Neuer Band von Saša Stanišić
Proberaum des Lebens
Kürzlich ist Angela Krauß' Band mit dem ellenlangen Titel „Das Weltgebäude muß errichtet werden. Man will ja irgendwo wohnen“ erschienen, doch nun hat der 1978 in der bosnischen Kleinstadt Višegrad geborene Saša Stanišićs mit „Möchte die Witwe angesprochen werden, platziert sie auf dem Grab die Gießkanne mit dem Ausguss nach vorne“ die Länge des Buchtitels noch einmal getoppt. Beide Bücher passen in keine Genre-Schublade, haben etwas freischwebendes und kokettieren mit einem spielerischen Ernst.
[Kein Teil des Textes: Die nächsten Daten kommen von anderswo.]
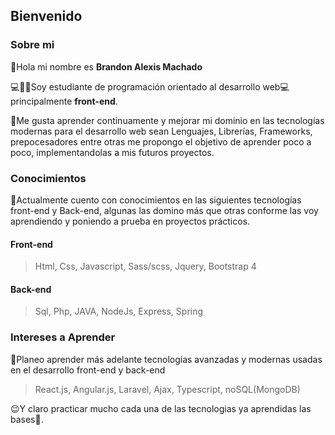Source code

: ## Bienvenido ##
### Sobre mi ###
👋Hola mi nombre es **Brandon Alexis Machado**

💻👨‍🎓Soy estudiante de programación orientado al desarrollo web💻 principalmente **front-end**.

💪Me gusta aprender continuamente y mejorar mi dominio en las tecnologías modernas para el desarrollo web sean Lenguajes, Librerías, Frameworks, prepocesadores entre otras me propongo el objetivo de aprender poco a poco, implementandolas a mis futuros proyectos.

### Conocimientos ###
🧠Actualmente cuento con conocimientos en las siguientes tecnologías front-end y Back-end, algunas las domino más que otras conforme las voy aprendiendo y poniendo a prueba en proyectos prácticos.

#### Front-end ####
>Html, Css, Javascript, Sass/scss, Jquery, Bootstrap 4

#### Back-end ####
>Sql, Php, JAVA, NodeJs, Express, Spring

### Intereses a Aprender ###
🤔Planeo aprender más adelante tecnologías avanzadas y modernas usadas en el desarrollo front-end y back-end

>React.js, Angular.js, Laravel, Ajax, Typescript, noSQL(MongoDB)

😉Y claro practicar mucho cada una de las tecnologias ya aprendidas las bases🙂.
Saša Stanišić flüchtete mit seinen Eltern 1992 vor dem Bürgerkrieg nach Deutschland, hat schon als Gymnasiast mit dem Schreiben begonnen und seine Romane sind mehrfach preisgekrönt (u.a. mit dem Deutschen Buchpreis, Preis der Leipziger Buchmesse und Nelly-Sachs-Preis). Sein Erfolgsbuch „Herkunft“ (2019) setzte sich stark mit dem Hintergrund der eigenen Migrationsgeschichte auseinander.
Dieses Sujet spielt auch in den 12 Geschichten des neuen Bandes eine zentrale Rolle. Saša Stanišić erzählt von ganz normalen Menschen, von geradezu paradigmatischen Anti-Helden, aber jeder hat eine singuläre Lebensgeschichte im Rucksack der Erinnerungen.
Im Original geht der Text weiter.